WORKING DATA:
####################

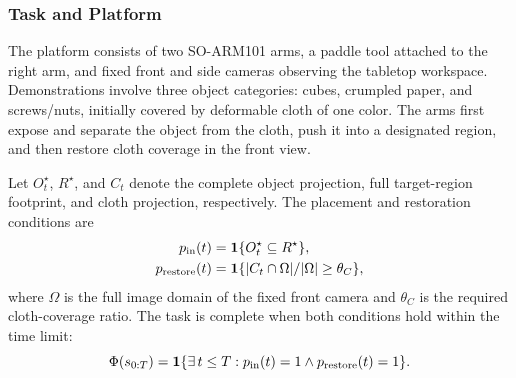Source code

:\subsubsection{Task and Platform}
The platform consists of two SO-ARM101 arms, a paddle tool attached to the right arm, and fixed front and side cameras observing the tabletop workspace.
Demonstrations involve three object categories: cubes, crumpled paper, and screws/nuts, initially covered by deformable cloth of one color.
The arms first expose and separate the object from the cloth, push it into a designated region, and then restore cloth coverage in the front view.

Let $O_t^\star$, $R^\star$, and $C_t$ denote the complete object projection, full target-region footprint, and cloth projection, respectively.
The placement and restoration conditions are
\begin{equation}
 \begin{aligned}
 p_{\mathrm{in}}(t)&=\ind\{O_t^\star\subseteq R^\star\},\\
 p_{\mathrm{restore}}(t)&=
 \ind\{|C_t\cap\Omega|/|\Omega|\ge\theta_C\},
 \end{aligned}
 \label{eq:taskpredicates}
\end{equation}
where $\Omega$ is the full image domain of the fixed front camera and $\theta_C$ is the required cloth-coverage ratio.
The task is complete when both conditions hold within the time limit:
\begin{equation}
 \Phi(s_{0:T})=
 \ind\{\exists\,t\le T:
 p_{\mathrm{in}}(t)=1\land p_{\mathrm{restore}}(t)=1\}.
 \label{eq:completiontask}
\end{equation}
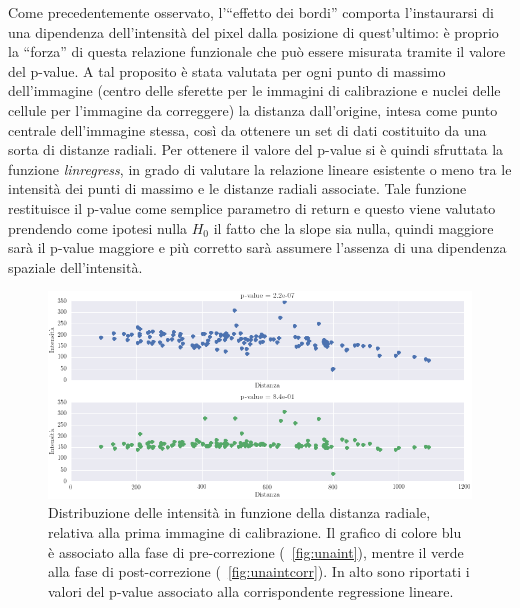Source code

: Come precedentemente osservato, l'``effetto dei bordi'' comporta l'instaurarsi di una dipendenza dell'intensità del pixel dalla posizione di quest'ultimo: è proprio la ``forza'' di questa relazione funzionale che può essere misurata tramite il valore del p-value.
A tal proposito è stata valutata per ogni punto di massimo dell'immagine (centro delle sferette per le immagini di calibrazione e nuclei delle cellule per l'immagine da correggere) la distanza dall'origine, intesa come punto centrale dell'immagine stessa, così da ottenere un set di dati costituito da una sorta di distanze radiali. 
Per ottenere il valore del p-value si è quindi sfruttata la funzione \textit{linregress}, in grado di valutare la relazione lineare esistente o meno tra le intensità dei punti di massimo e le distanze radiali associate.
Tale funzione restituisce il p-value come semplice parametro di return e questo viene valutato prendendo come ipotesi nulla $H_0$ il fatto che la slope sia nulla, quindi maggiore sarà il p-value maggiore e più corretto sarà assumere l'assenza di una dipendenza spaziale dell'intensità.

\begin{figure}
 \centering
 \includegraphics[scale=.55]{img/CAP4pvalue1.png}
 \caption{\small{Distribuzione delle intensità in funzione della distanza radiale, relativa alla prima immagine di calibrazione. Il grafico di colore blu è associato alla fase di pre-correzione (\figurename~\ref{fig:unaint}), mentre il verde alla fase di post-correzione (\figurename~\ref{fig:unaintcorr}). In alto sono riportati i valori del p-value associato alla corrispondente regressione lineare.}}
 \label{fig:pvalue1}
\end{figure}

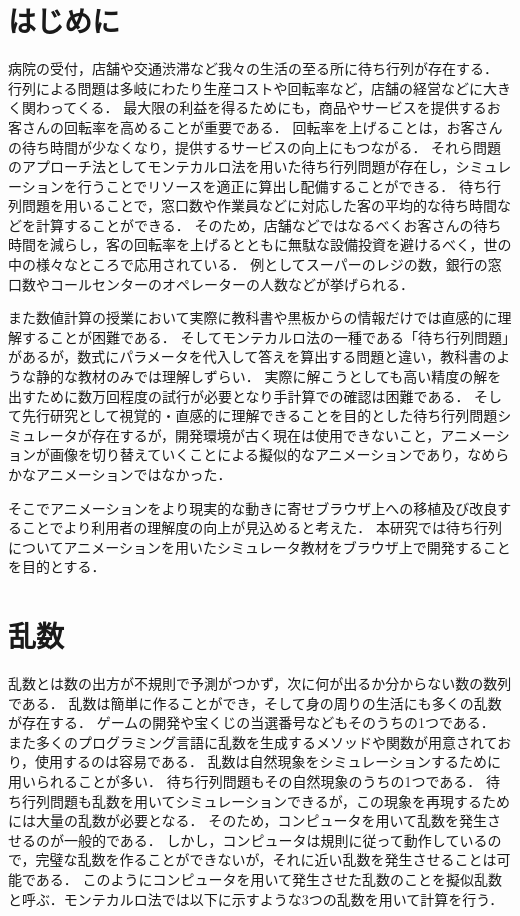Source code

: \documentclass[12pt,a4j]{ltjsarticle}
\begin{document}
\section{はじめに}
病院の受付，店舗や交通渋滞など我々の生活の至る所に待ち行列が存在する．
行列による問題は多岐にわたり生産コストや回転率など，店舗の経営などに大きく関わってくる．
最大限の利益を得るためにも，商品やサービスを提供するお客さんの回転率を高めることが重要である．
回転率を上げることは，お客さんの待ち時間が少なくなり，提供するサービスの向上にもつながる．
それら問題のアプローチ法としてモンテカルロ法を用いた待ち行列問題が存在し，シミュレーションを行うことでリソースを適正に算出し配備することができる．
待ち行列問題を用いることで，窓口数や作業員などに対応した客の平均的な待ち時間などを計算することができる．
そのため，店舗などではなるべくお客さんの待ち時間を減らし，客の回転率を上げるとともに無駄な設備投資を避けるべく，世の中の様々なところで応用されている．
例としてスーパーのレジの数，銀行の窓口数やコールセンターのオペレーターの人数などが挙げられる\cite{soumu}．

また数値計算の授業において実際に教科書や黒板からの情報だけでは直感的に理解することが困難である．
そしてモンテカルロ法の一種である「待ち行列問題」があるが，数式にパラメータを代入して答えを算出する問題と違い，教科書のような静的な教材のみでは理解しずらい．
実際に解こうとしても高い精度の解を出すために数万回程度の試行が必要となり手計算での確認は困難である．
そして先行研究として視覚的・直感的に理解できることを目的とした待ち行列問題シミュレータが存在するが，開発環境が古く現在は使用できないこと，アニメーションが画像を切り替えていくことによる擬似的なアニメーションであり，なめらかなアニメーションではなかった\cite{sotuken16}．

そこでアニメーションをより現実的な動きに寄せブラウザ上への移植及び改良することでより利用者の理解度の向上が見込めると考えた．
本研究では待ち行列についてアニメーションを用いたシミュレータ教材をブラウザ上で開発することを目的とする．
\clearpage

\section{乱数}
乱数とは数の出方が不規則で予測がつかず，次に何が出るか分からない数の数列である．
乱数は簡単に作ることができ，そして身の周りの生活にも多くの乱数が存在する．
ゲームの開発や宝くじの当選番号などもそのうちの1つである．
また多くのプログラミング言語に乱数を生成するメソッドや関数が用意されており，使用するのは容易である．
乱数は自然現象をシミュレーションするために用いられることが多い．
待ち行列問題もその自然現象のうちの1つである．
待ち行列問題も乱数を用いてシミュレーションできるが，この現象を再現するためには大量の乱数が必要となる．
そのため，コンピュータを用いて乱数を発生させるのが一般的である．
しかし，コンピュータは規則に従って動作しているので，完璧な乱数を作ることができないが，それに近い乱数を発生させることは可能である．
このようにコンピュータを用いて発生させた乱数のことを擬似乱数と呼ぶ．モンテカルロ法では以下に示すような3つの乱数を用いて計算を行う．
\end{document}
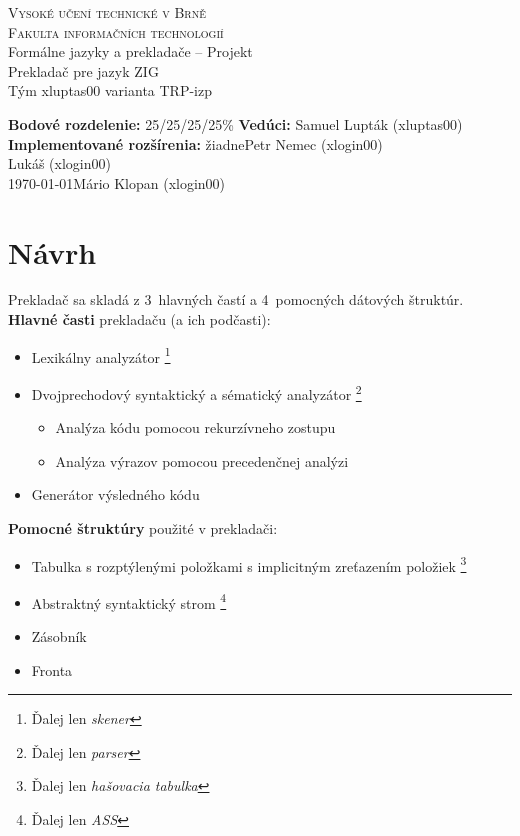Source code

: \documentclass[a4paper, 12pt]{article}
\begin{document}
	\begin{titlepage}
		
		\begin{center}
			\textsc{{\LARGE Vysoké učení technické v Brně \\[0.5em]}  {\LARGE Fakulta informačních technologií}} \\
			{\Large Formálne jazyky a prekladače  -- Projekt \\[0.6em]}
			{\huge Prekladač pre jazyk ZIG} \\[0.6em]
			{\large Tým xluptas00 varianta TRP-izp}
			
		\end{center}
		\begin{flushright}
			{ \textbf{Bodové rozdelenie:} 25/25/25/25\% \hfill \textbf{Vedúci: }Samuel Lupták (xluptas00)} \\
			{ \textbf{Implementované rozšírenia:} žiadne\hfill  Petr Nemec (xlogin00)} \\
			{ \hfill  Lukáš (xlogin00)} \\
			{\today \hfill Mário Klopan (xlogin00)}
		\end{flushright}
		
	\end{titlepage}
	
	\section{Návrh}
	\noindent Prekladač sa skladá z 3~hlavných častí a 4~pomocných dátových štruktúr.\\
	\textbf{Hlavné časti} prekladaču (a ich podčasti):
	\begin{itemize}
		\item Lexikálny analyzátor \footnote[1]{Ďalej len \textit{skener}}
		\item Dvojprechodový syntaktický a sématický analyzátor \footnote[2]{Ďalej len \textit{parser}}
		\begin{itemize} 
			\item Analýza kódu pomocou rekurzívneho zostupu
			\item Analýza výrazov pomocou precedenčnej analýzi 
		\end{itemize}
		\item Generátor výsledného kódu
	\end{itemize}
	
	\noindent\textbf{Pomocné štruktúry} použité v prekladači:
		\begin{itemize}
		\item  Tabulka s rozptýlenými položkami s implicitným zreťazením položiek \footnote[3]{Ďalej len \textit{hašovacia tabulka}}
		\item Abstraktný syntaktický strom \footnote[4]{Ďalej len \textit{ASS}}
		\item Zásobník
		\item Fronta
	\end{itemize}
	
\end{document}
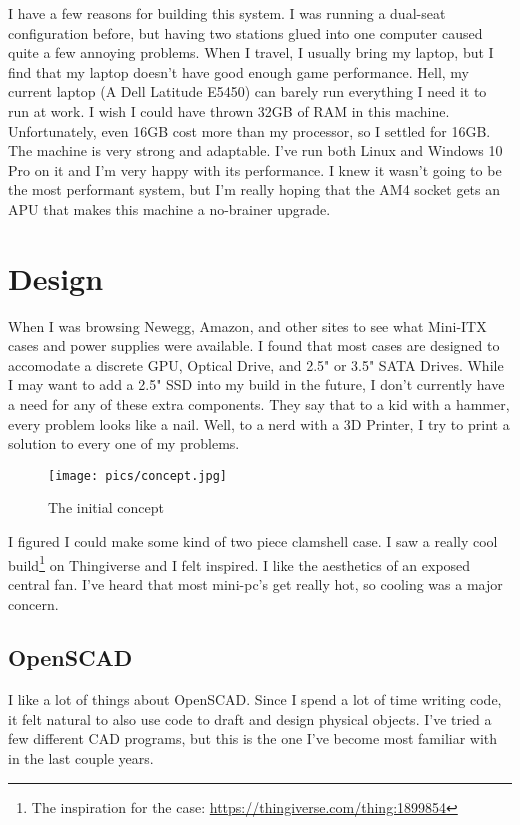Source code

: \documentclass{article}
\begin{document}
I have a few reasons for building this system. I was running a dual-seat configuration before, but having two stations glued into one computer caused quite a few annoying problems. When I travel, I usually bring my laptop, but I find that my laptop doesn't have good enough game performance. Hell, my current laptop (A Dell Latitude E5450) can barely run everything I need it to run at work.
I wish I could have thrown 32GB of RAM in this machine. Unfortunately, even 16GB cost more than my processor, so I settled for 16GB. The machine is very strong and adaptable. I've run both Linux and Windows 10 Pro on it and I'm very happy with its  performance. I knew it wasn't going to be the most performant system, but I'm really hoping that the AM4 socket gets an APU that makes this machine a no-brainer upgrade. 

\section{Design}
When I was browsing Newegg, Amazon, and other sites to see what Mini-ITX cases and power supplies were available. I found that most cases are designed to accomodate a discrete GPU, Optical Drive, and 2.5" or 3.5" SATA Drives. While I may want to add a 2.5" SSD into my build in the future, I don't currently have a need for any of these extra components. They say that to a kid with a hammer, every problem looks like a nail. Well, to a nerd with a 3D Printer, I try to print a solution to every one of my problems.
\begin{figure}[h]
\texttt{[image: pics/concept.jpg]}
\caption{The initial concept}
\end{figure}

I figured I could make some kind of two piece clamshell case. I saw a really cool build\footnote{The inspiration for the case: \url{https://thingiverse.com/thing:1899854}} on Thingiverse and I felt inspired. I like the aesthetics of an exposed central fan. I've heard that most mini-pc's get really hot, so cooling was a major concern.

\subsection{OpenSCAD}
I like a lot of things about OpenSCAD. Since I spend a lot of time writing code, it felt natural to also use code to draft and design physical objects. I've tried a few different CAD programs, but this is the one I've become most familiar with in the last couple years.
\end{document}
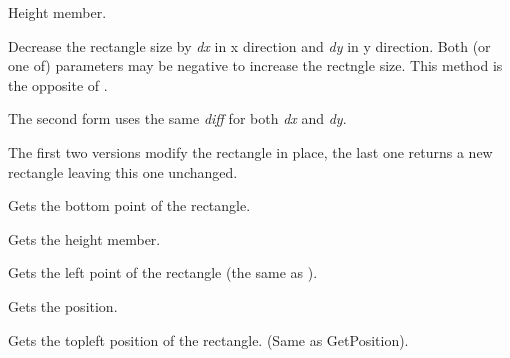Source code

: 
Height member.

\label{wxrectdeflate}




Decrease the rectangle size by {\it dx} in x direction and {\it dy} in y
direction. Both (or one of) parameters may be negative to increase the
rectngle size. This method is the opposite of .

The second form uses the same {\it diff} for both {\it dx} and {\it dy}.

The first two versions modify the rectangle in place, the last one returns a
new rectangle leaving this one unchanged.



\label{wxrectgetbottom}


Gets the bottom point of the rectangle.

\label{wxrectgetheight}


Gets the height member.

\label{wxrectgetleft}


Gets the left point of the rectangle (the same as ).

\label{wxrectgetposition}


Gets the position.

\label{wxrectgettopleft}


Gets the topleft position of the rectangle. (Same as GetPosition).

\label{wxrectgetbottomright}

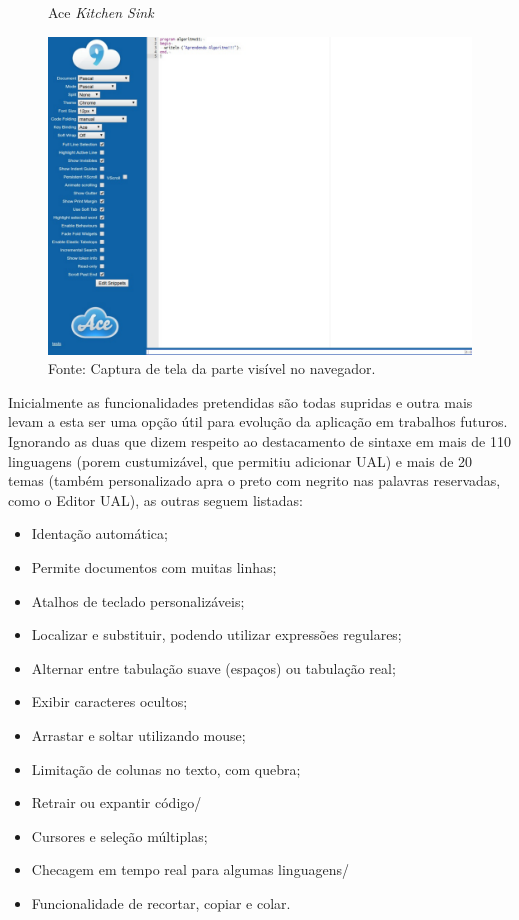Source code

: \begin{figure}[h]
  \caption{\ifdraft{\color{green}}{}Ace \textit{Kitchen Sink}}\label{fig:ace-kitchensink}
  \centering
\includegraphics[width=\textwidth,keepaspectratio]{figures/ace-kitchensink.pdf}
  \caption*{\ifdraft{\color{green}}{}\footnotesize Fonte: Captura de tela da parte visível no navegador.}
\end{figure}

Inicialmente as funcionalidades pretendidas são todas supridas e outra mais levam a esta ser uma opção útil para evolução da aplicação em trabalhos futuros. Ignorando as duas que dizem respeito ao destacamento de sintaxe em mais de 110 linguagens (porem custumizável, que permitiu adicionar UAL) e mais de 20 temas (também personalizado apra o preto com negrito nas palavras reservadas, como o Editor UAL), as outras seguem listadas:

\begin{itemize}

\item Identação automática;
\item Permite documentos com muitas linhas;
\item Atalhos de teclado personalizáveis;
\item Localizar e substituir, podendo utilizar expressões regulares;
\item Alternar entre tabulação suave (espaços) ou tabulação real;
\item Exibir caracteres ocultos;
\item Arrastar e soltar utilizando mouse;
\item Limitação de colunas no texto, com quebra;
\item Retrair ou expantir código/
\item Cursores e seleção múltiplas;
\item Checagem em tempo real para algumas linguagens/
\item Funcionalidade de recortar, copiar e colar.

\end{itemize}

####################

DIRECTIONS: Copy out each line of the data where the string "region" appears.

EXERCISE ANSWER:
The arms first expose and separate the object from the cloth, push it into a designated region, and then restore cloth coverage in the front view.
Let $O_t^\star$, $R^\star$, and $C_t$ denote the complete object projection, full target-region footprint, and cloth projection, respectively.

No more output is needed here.